I really have a love-hate relationship with all things social media.

One minute, on Skype, I'm gratefully amazed at being able to see my sister's adorable Dandie Dinmont's new ‘hair-do’ all the way from Malta; and the next, hyperventilating, held hostage, as an hours-in-the-writing sketch seems to have mysteriously vanished at the click of a button!

My relationship with it reminds of the wee rhyme my mum used to say about my sis; ‘When she was good, she was very, very good and when she was bad, she was horrid.

Nevertheless, as August approaches, so does the need to advertise our Fringe show, and social media is the way to do it!

Both the writer/director David Cosgrove and I could easily be described as Luddites; so, we’ve enlisted the help of an IT whizz kid. He promises to teach us the difference between a Twitter and a Tumblr, a Handle from a Hashtag, and a webchat from a WhatsApp! Soon though, after lots of talk of roving the internet highway, networking traffic, optimising search engines, and hyperlink navigation, I started feeling quite travel sick. When the chat u-turned to cookies, I was positively nauseous!

Our social media guru suggested that Instagram, ought to be the first app we familiarise ourselves with, as it has 400 million, active users. I'm thinking, "is that not overkill?" – it’s a Fringe show, the entire venue is the size of my hall cupboard. I think he really gets the measure of me though, when, being rubbish at all things "computery", I confess that I don’t know how to pod a cast, drop a box or down a load!

There is a line in our show where my character tells the audience she was trawling through an encyclopaedia during the 1990s. She pauses and says, "Oh and, for any young people in the audience who don’t know what an encyclopaedia is, just Google it!"

My son despairs when I, astounded, share posts on Facebook about an old lady who trains her cats to steal from her neighbours; or about a machine that magically sorts out marbles by colour, without having Googled it first. How was I to know they’re fake?!

He is often heard uttering the sigh of the war weary, whenever trying to show me the workings of the World Wide Web. I ask him to just speak to me like a four-year-old because he is the one apt to jump to conclusions, whenever he groans and claims,‘Mum –it is so obvious!’

In the end, defeated and deflated, I usually end up shouting something like, ‘look here smarty-pants, I taught you to use a spoon!’

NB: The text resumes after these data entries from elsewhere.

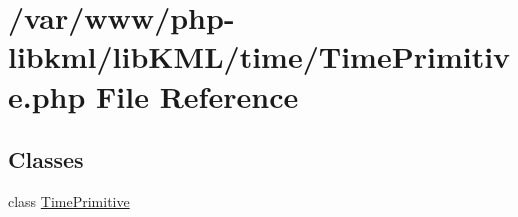 \hypertarget{TimePrimitive_8php}{
\section{/var/www/php-\/libkml/libKML/time/TimePrimitive.php File Reference}
\label{d9/d3f/TimePrimitive_8php}
}
\subsection*{Classes}
\begin{DoxyCompactItemize}
\item 
class \hyperlink{classTimePrimitive}{TimePrimitive}
\end{DoxyCompactItemize}
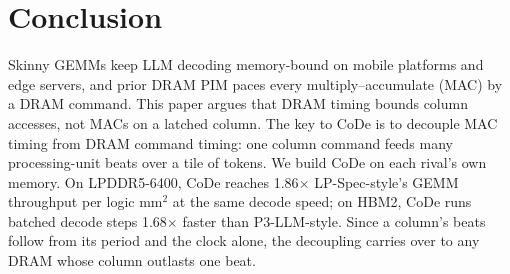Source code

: \section{Conclusion}
\label{sec:conclusion}

Skinny GEMMs keep LLM decoding memory-bound on mobile platforms and edge servers, and prior DRAM PIM paces every
multiply--accumulate (MAC) by a DRAM command. This paper argues that DRAM timing bounds column accesses, not MACs on a
latched column. The key to CoDe is to decouple MAC timing from DRAM command timing: one column command feeds many processing-unit beats over a tile
of tokens. We build CoDe on each rival's own memory. On LPDDR5-6400, CoDe reaches 1.86$\times$ LP-Spec-style's GEMM throughput
per logic mm$^2$ at the same decode speed; on HBM2, CoDe runs batched decode steps 1.68$\times$ faster than P3-LLM-style. Since a
column's beats follow from its period and the clock alone, the decoupling carries over to any DRAM whose column
outlasts one beat.
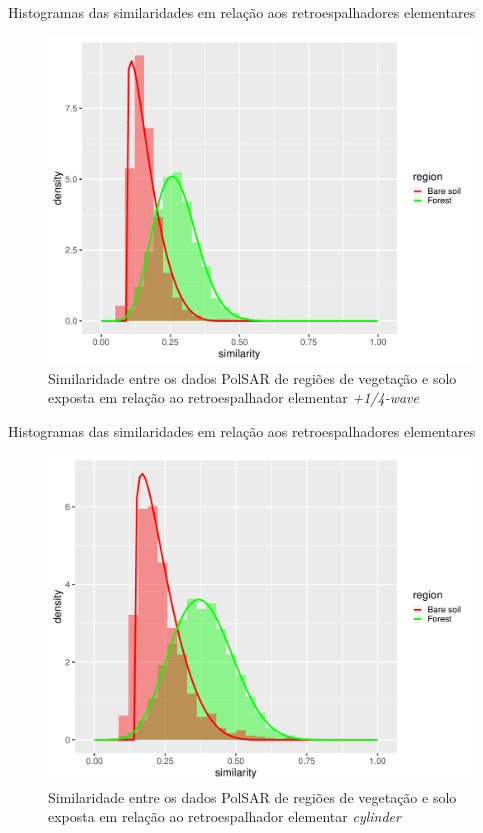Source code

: \documentclass{beamer} %
\begin{document}
\begin{frame}{Histogramas das similaridades em relação aos retroespalhadores elementares}

\begin{figure}
    \centering
    \includegraphics[width = .6\linewidth]{wvp.pdf}
    \caption{Similaridade entre os dados PolSAR de regiões de vegetação e solo exposta em relação ao retroespalhador elementar \textit{+1/4-wave}}
    \label{fig:wvp}
\end{figure}
    
\end{frame}

\begin{frame}{Histogramas das similaridades em relação aos retroespalhadores elementares}

\begin{figure}
    \centering
    \includegraphics[width = .6\linewidth]{cy.pdf}
    \caption{Similaridade entre os dados PolSAR de regiões de vegetação e solo exposta em relação ao retroespalhador elementar \textit{cylinder}}
    \label{fig:cy}
\end{figure}
    
\end{frame}
\end{document}
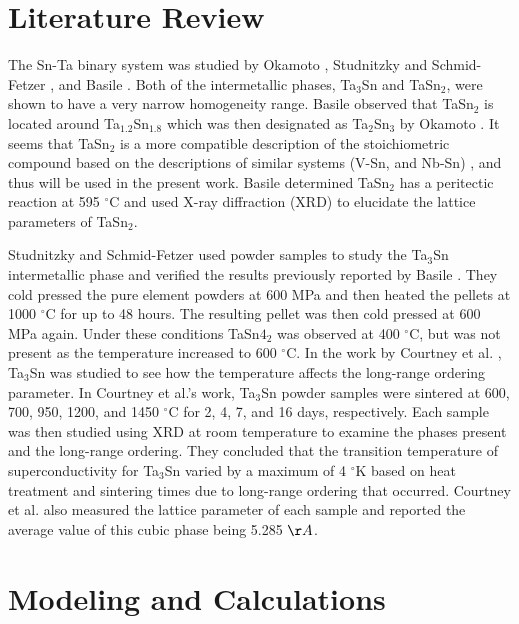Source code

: \section{Literature Review}

The Sn-Ta binary system was studied by Okamoto \cite{Okamoto2003}, Studnitzky and Schmid-Fetzer \cite{Studnitzky2002}, and Basile \cite{Basile1971}.  Both of the intermetallic phases, Ta$_{3}$Sn and TaSn$_{2}$, were shown to have a very narrow homogeneity range. Basile \cite{Basile1971} observed that TaSn$_{2}$ is located around Ta$_{1.2}$Sn$_{1.8}$ which was then designated as Ta$_2$Sn$_3$ by Okamoto \cite{Okamoto2003}. It seems that TaSn$_2$ is a more compatible description of the stoichiometric compound based on the descriptions of similar systems (V-Sn, and Nb-Sn) \cite{Yue2009,Toffolon1998,Toffolon2002}, and thus will be used in the present work. Basile \cite{Basile1971} determined TaSn$_2$ has a peritectic reaction at 595 $^{\circ}$C and used X-ray diffraction (XRD) to elucidate the lattice parameters of TaSn$_2$.  

Studnitzky and Schmid-Fetzer \cite{Studnitzky2002} used powder samples to study the Ta$_3$Sn intermetallic phase and verified the results previously reported by Basile \cite{Basile1971}. They cold pressed the pure element powders at 600 MPa and then heated the pellets at 1000 $^{\circ}$C for up to 48 hours.  The resulting pellet was then cold pressed at 600 MPa again. Under these conditions TaSn$4_2$ was observed at 400 $^{\circ}$C, but was not present as the temperature increased to 600 $^{\circ}$C.  In the work by Courtney et al. \cite{Courtney1965}, Ta$_3$Sn was studied to see how the temperature affects the long-range ordering parameter. In Courtney et al.'s work, Ta$_3$Sn powder samples were sintered at 600, 700, 950, 1200, and 1450 $^{\circ}$C for 2, 4, 7, and 16 days, respectively.  Each sample was then studied using XRD at room temperature to examine the phases present and the long-range ordering. They concluded that the transition temperature of superconductivity for Ta$_3$Sn varied by a maximum of 4 $^{\circ}$K based on heat treatment and sintering times due to long-range ordering that occurred. Courtney et al. also measured the lattice parameter of each sample and reported the average value of this cubic phase being 5.285 $\AA$.


\section{Modeling and Calculations}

Once, instead of ‘direct messaging’ him with, “son you’ve left your favourite casserole dish and oven gloves but I’ll drop them off tomorrow, as presumably you’re already in your jammies”, I publicly posted it on his wall for all and sundry to see.

He says himself though, it’s lucky for me, that it just wouldn’t be right to, ‘block yer maw’.

The good news is, David took to it all like a duck to water! So, we’ve hitched our wagon to the venue site, oiled the wheels and now we’re cooking with gas.

Social media guy thinks I need to 'update' my metaphors though.